Plain-text document sources:
····················
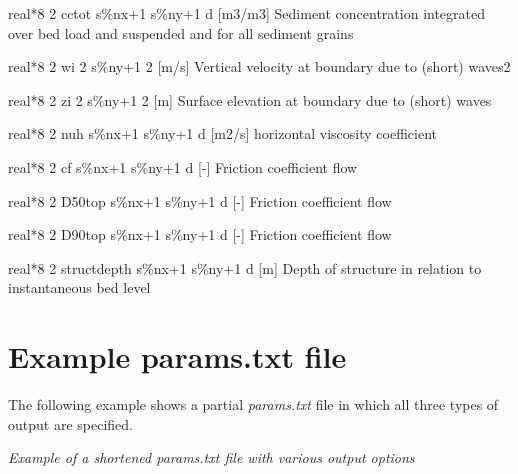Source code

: real*8  2  cctot     s\%nx+1 s\%ny+1 d  [m3/m3]   Sediment concentration integrated over bed load and suspended and for all sediment grains

real*8  2  wi        2      s\%ny+1 2  [m/s]   Vertical velocity at boundary due to (short) waves2

real*8  2  zi        2      s\%ny+1 2  [m]     Surface elevation at boundary due to (short) waves

real*8  2  nuh       s\%nx+1 s\%ny+1 d  [m2/s] horizontal viscosity coefficient 

real*8  2  cf        s\%nx+1 s\%ny+1 d  [-] Friction coefficient flow

real*8  2  D50top    s\%nx+1 s\%ny+1 d  [-] Friction coefficient flow

real*8  2  D90top    s\%nx+1 s\%ny+1 d  [-] Friction coefficient flow

real*8  2  structdepth    s\%nx+1 s\%ny+1 d  [m] Depth of structure in relation to instantaneous bed level




\section{Example params.txt file}

The following example shows a partial \textit{params.txt} file in which all three types of output are specified.

\textit{Example of a shortened params.txt file with various output options}

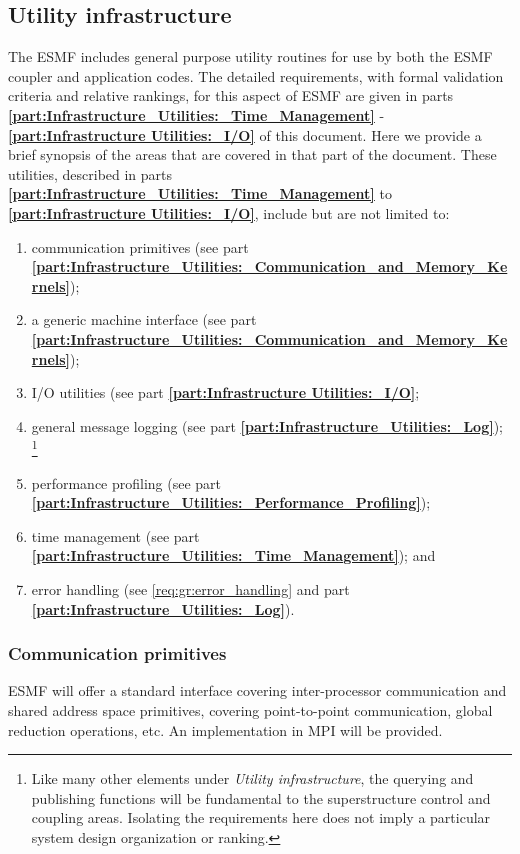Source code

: \subsection{Utility infrastructure}
The ESMF includes general purpose utility routines for use by both 
the ESMF coupler and application codes.
The detailed requirements, with formal validation criteria
and relative rankings, for this aspect of ESMF are given
in parts {\bf \ref{part:Infrastructure_Utilities:_Time_Management}} -
 {\bf \ref{part:Infrastructure Utilities:_I/O}} of this document.
Here we provide a brief synopsis of the areas that are covered
in that part of the document.
These utilities, described in parts {\bf \ref{part:Infrastructure_Utilities:_Time_Management}} to 
{\bf \ref{part:Infrastructure Utilities:_I/O}},
include but are not limited to:
\begin{enumerate}
\item communication primitives (see part {\bf \ref{part:Infrastructure_Utilities:_Communication_and_Memory_Kernels}});
\item a generic machine interface (see part {\bf \ref{part:Infrastructure_Utilities:_Communication_and_Memory_Kernels}});
\item I/O utilities (see part {\bf \ref{part:Infrastructure Utilities:_I/O}};
\item general message logging (see part {\bf \ref{part:Infrastructure_Utilities:_Log}});
\footnote{Like many other elements under
{\it Utility infrastructure}, the querying and publishing functions will be 
fundamental to the superstructure control and coupling areas. Isolating the
requirements here does not imply a particular system design organization
or ranking.
}
\item performance profiling (see part {\bf \ref{part:Infrastructure_Utilities:_Performance_Profiling}});
\item time management (see part {\bf \ref{part:Infrastructure_Utilities:_Time_Management}}); and
\item error handling (see \ref{req:gr:error_handling} and part {\bf \ref{part:Infrastructure_Utilities:_Log}}).
\end{enumerate}

\subsubsection{Communication primitives}

ESMF will offer a standard interface covering inter-processor
communication and shared address space primitives, covering
point-to-point communication, global reduction operations, etc. An
implementation in MPI will be provided.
····················
- [YOUR ASSIGNMENT]:
Write every record out again exactly as written. Pictures don't belong in the copy.

- [YOUR SOLUTION]:
Source code

: real*8  2  cctot     s\%nx+1 s\%ny+1 d  [m3/m3]   Sediment concentration integrated over bed load and suspended and for all sediment grains

real*8  2  wi        2      s\%ny+1 2  [m/s]   Vertical velocity at boundary due to (short) waves2

real*8  2  zi        2      s\%ny+1 2  [m]     Surface elevation at boundary due to (short) waves

real*8  2  nuh       s\%nx+1 s\%ny+1 d  [m2/s] horizontal viscosity coefficient 

real*8  2  cf        s\%nx+1 s\%ny+1 d  [-] Friction coefficient flow

real*8  2  D50top    s\%nx+1 s\%ny+1 d  [-] Friction coefficient flow

real*8  2  D90top    s\%nx+1 s\%ny+1 d  [-] Friction coefficient flow

real*8  2  structdepth    s\%nx+1 s\%ny+1 d  [m] Depth of structure in relation to instantaneous bed level




\section{Example params.txt file}

The following example shows a partial \textit{params.txt} file in which all three types of output are specified.

\textit{Example of a shortened params.txt file with various output options}

Source code

: \subsection{Utility infrastructure}
The ESMF includes general purpose utility routines for use by both 
the ESMF coupler and application codes.
The detailed requirements, with formal validation criteria
and relative rankings, for this aspect of ESMF are given
in parts {\bf \ref{part:Infrastructure_Utilities:_Time_Management}} -
 {\bf \ref{part:Infrastructure Utilities:_I/O}} of this document.
Here we provide a brief synopsis of the areas that are covered
in that part of the document.
These utilities, described in parts {\bf \ref{part:Infrastructure_Utilities:_Time_Management}} to 
{\bf \ref{part:Infrastructure Utilities:_I/O}},
include but are not limited to:
\begin{enumerate}
\item communication primitives (see part {\bf \ref{part:Infrastructure_Utilities:_Communication_and_Memory_Kernels}});
\item a generic machine interface (see part {\bf \ref{part:Infrastructure_Utilities:_Communication_and_Memory_Kernels}});
\item I/O utilities (see part {\bf \ref{part:Infrastructure Utilities:_I/O}};
\item general message logging (see part {\bf \ref{part:Infrastructure_Utilities:_Log}});
\footnote{Like many other elements under
{\it Utility infrastructure}, the querying and publishing functions will be 
fundamental to the superstructure control and coupling areas. Isolating the
requirements here does not imply a particular system design organization
or ranking.
}
\item performance profiling (see part {\bf \ref{part:Infrastructure_Utilities:_Performance_Profiling}});
\item time management (see part {\bf \ref{part:Infrastructure_Utilities:_Time_Management}}); and
\item error handling (see \ref{req:gr:error_handling} and part {\bf \ref{part:Infrastructure_Utilities:_Log}}).
\end{enumerate}

\subsubsection{Communication primitives}

ESMF will offer a standard interface covering inter-processor
communication and shared address space primitives, covering
point-to-point communication, global reduction operations, etc. An
implementation in MPI will be provided.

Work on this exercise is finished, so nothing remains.